Koyaanisqatsi: os Estados Unidos de fora a fora no choque das imagens

Produzido por Francis Fird Coppola, o filme de Godfrey Reggio afronta a atual produção videográfica

Não há nada em Koyaanisqatsi além de música e imagens, em condições tais que o filme chega a ser doloroso, mas o espectador, embora consternado, hesita em se render.
Por trás de um título incompreensível, há um dos projetos mais alucinantes da história do cinema. Godfrey Reggio o criou e dedicou boa parte de sua vida à realização de desse imenso afresco místico e fantástico.

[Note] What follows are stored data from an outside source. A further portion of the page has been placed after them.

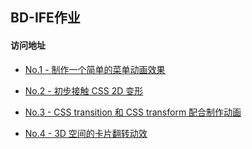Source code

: ﻿## BD-IFE作业
####  访问地址


* [No.1  - 制作一个简单的菜单动画效果](https://singingxy.github.io/BD-IFE/%E8%AE%BE%E8%AE%A1%E5%B8%88%E5%AD%A6%E9%99%A2/No.1/index.html)

* [No.2 - 初步接触 CSS 2D 变形](https://singingxy.github.io/BD-IFE/%E8%AE%BE%E8%AE%A1%E5%B8%88%E5%AD%A6%E9%99%A2/No.2/index.html)

* [No.3 - CSS transition 和 CSS transform 配合制作动画](https://singingxy.github.io/BD-IFE/%E8%AE%BE%E8%AE%A1%E5%B8%88%E5%AD%A6%E9%99%A2/No.3/index.html)

* [No.4 - 3D 空间的卡片翻转动效](https://singingxy.github.io/BD-IFE/%E8%AE%BE%E8%AE%A1%E5%B8%88%E5%AD%A6%E9%99%A2/No.4/index.html)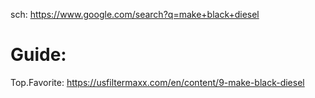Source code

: sch: https://www.google.com/search?q=make+black+diesel

# Guide:
Top.Favorite: https://usfiltermaxx.com/en/content/9-make-black-diesel
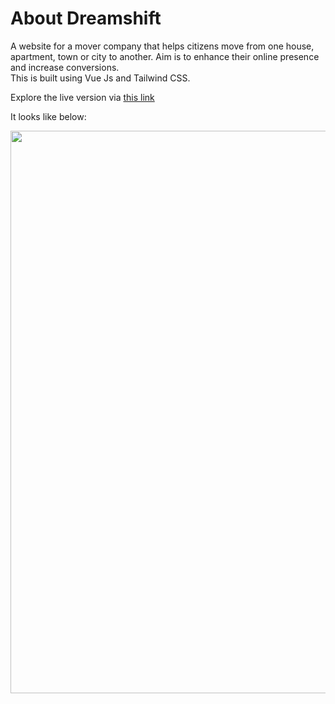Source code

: # About Dreamshift
A website for a mover company that helps citizens move from one house, apartment, town or city to another.
Aim is to enhance their online presence and increase conversions. \
This is built using Vue Js and Tailwind CSS.

Explore the live version via 
<a href="https://dreamshift.vercel.app/"> this link</a>


It looks like below:


<img src="screens/shift.png" width="900"/>
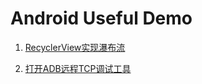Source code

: # Android Useful Demo

1. [RecyclerView实现瀑布流](./app/src/main/java/com/wujingchao/android/demo/supportLibrary/recyclerview/README.md)

2. [打开ADB远程TCP调试工具](./app/src/main/java/com/wujingchao/android/demo/tool/remotedebug/README.md)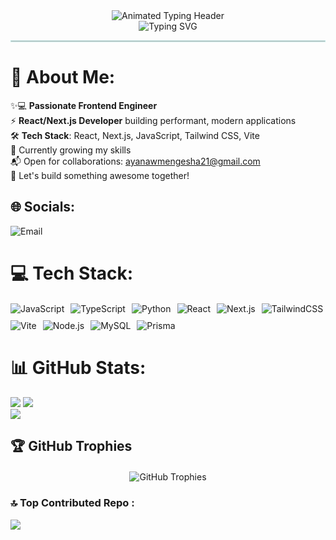 <div align="center">
  <img src="https://readme-typing-svg.demolab.com?font=Fira+Code&weight=700&size=28&duration=2500&pause=1000&color=61DAFB&background=0D111700&center=true&vCenter=true&width=600&height=80&lines=✨+Hello%2C+I'm+Ayanaw+✨;Frontend+Developer+Extraordinaire;React%2FNext.js+Specialist;Tailwind+CSS+Artist;Tech+Innovator" alt="Animated Typing Header" />
</div>


<div align="center">
  <img src="https://readme-typing-svg.demolab.com?font=Fira+Code&weight=600&size=22&duration=2000&pause=500&color=38B2AC&center=true&vCenter=true&width=500&lines=Frontend+Developer;React%2FNext.js+Specialist;Tech+Enthusiast" alt="Typing SVG" />
</div>

<hr style="border: 1px solid #38B2AC; opacity: 0.3;">

# 💫 About Me:

✨💻 **Passionate Frontend Engineer** <br/>
⚡️ **React/Next.js Developer** building performant, modern applications   <br/>
🛠 **Tech Stack**: React, Next.js, JavaScript, Tailwind CSS, Vite   <br/>
🚀  Currently growing my skills  <br/>
📬 Open for collaborations: [ayanawmengesha21@gmail.com](mailto:ayanawmengesha21@gmail.com)  <br/>
📩 Let's build something awesome together!  <br/>


## 🌐 Socials: 
<div style="margin-top: 10px;">
  <a href="mailto:ayanawmengesha21@gmail.com" style="text-decoration: none;">
    <img src="https://img.shields.io/badge/Email-D14836?style=for-the-badge&logo=gmail&logoColor=white" alt="Email">
  </a>
</div>

# 💻 Tech Stack:
<div style="display: flex; flex-wrap: wrap; gap: 10px; margin-top: 20px;">
  <!-- Languages -->
  <img src="https://img.shields.io/badge/JavaScript-F7DF1E?style=for-the-badge&logo=javascript&logoColor=black" alt="JavaScript">
  <img src="https://img.shields.io/badge/TypeScript-007ACC?style=for-the-badge&logo=typescript&logoColor=white" alt="TypeScript">
  <img src="https://img.shields.io/badge/Python-3776AB?style=for-the-badge&logo=python&logoColor=white" alt="Python">
  
  <!-- Frontend -->
  <img src="https://img.shields.io/badge/React-61DAFB?style=for-the-badge&logo=react&logoColor=black" alt="React">
  <img src="https://img.shields.io/badge/Next.js-000000?style=for-the-badge&logo=nextdotjs&logoColor=white" alt="Next.js">
  <img src="https://img.shields.io/badge/Tailwind_CSS-38B2AC?style=for-the-badge&logo=tailwind-css&logoColor=white" alt="TailwindCSS">
  <img src="https://img.shields.io/badge/Vite-646CFF?style=for-the-badge&logo=vite&logoColor=white" alt="Vite">
  
  <!-- Backend -->
  <img src="https://img.shields.io/badge/Node.js-339933?style=for-the-badge&logo=nodedotjs&logoColor=white" alt="Node.js">
  <img src="https://img.shields.io/badge/MySQL-4479A1?style=for-the-badge&logo=mysql&logoColor=white" alt="MySQL">
  <img src="https://img.shields.io/badge/Prisma-3982CE?style=for-the-badge&logo=Prisma&logoColor=white" alt="Prisma">
</div>

# 📊 GitHub Stats:
![](https://github-readme-stats.vercel.app/api?username=ayanaw21&theme=dark&hide_border=false&include_all_commits=false&count_private=false)
![](https://nirzak-streak-stats.vercel.app/?user=ayanaw21&theme=dark&hide_border=false)<br/>
![](https://github-readme-stats.vercel.app/api/top-langs/?username=ayanaw21&theme=dark&hide_border=false&include_all_commits=false&count_private=false&layout=compact)

## 🏆 GitHub Trophies
<div style="display: flex; justify-content: center; margin-top: 20px;">
  <img src="https://github-profile-trophy.vercel.app/?username=ayanaw21&theme=radical&no-bg=true&no-frame=true&margin-w=15" alt="GitHub Trophies">
</div>

### 🔝 Top Contributed Repo : 
![](https://github-contributor-stats.vercel.app/api?username=ayanaw21&limit=5&theme=dark&combine_all_yearly_contributions=true)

A expressão ‘Koyaanisqatsi’ vem da linguagem dos hopis, a mais antiga das tribos indígenas nos EUA. A tradição remete à ‘vida louca, desequilibrada e que caminha para a desintegração’ do mundo moderno. Trata-se de uma velha denúncia: o homem se perde ao destruir sua própria matriz. Ao cortar o cordão umbilical com a mãe natureza, ele constrói para si um mundo sem espírito no qual não é mais que um autômato desencarnado.
Mas Koyaanisqatsi é espetacular pelo inusitado das imagens. Aliadas à trilha sonora de Philip Glass, o mestre da música modular, constituem o valor do filme.

Os EUA são o pano de fundo exclusivo de um quadro vivo que se desenvolve em duas partes. O filme começa com impressionantes travelings de paisagens norte-americanas, dos céus dos Estados Unidos, da imensidão de suas cores de sua arquitetura natural. A segunda parte é um incrível mergulho na cidade de Nova York, aprisionada dentro daquilo que lhe dá sua beleza, mas também sua desumanidade.”

A imagem como a mais indubitável forma mediadora da emoção

“Reggio precisou de sete anos de filmagem e mais quatro de montagem para realizar este filme produzido por Francis Ford Coppola, que certamente anteviu um projeto delirante capaz de igualar sua própria megalomania. Koyaanisqatsi é, antes de tudo, uma grandiloquente celebração da imagem como a mais indubitável forma mediadora da emoção. Suas imagens se entrechocam e reconstroem o mosaico de um mundo que, enfim, é imaginário.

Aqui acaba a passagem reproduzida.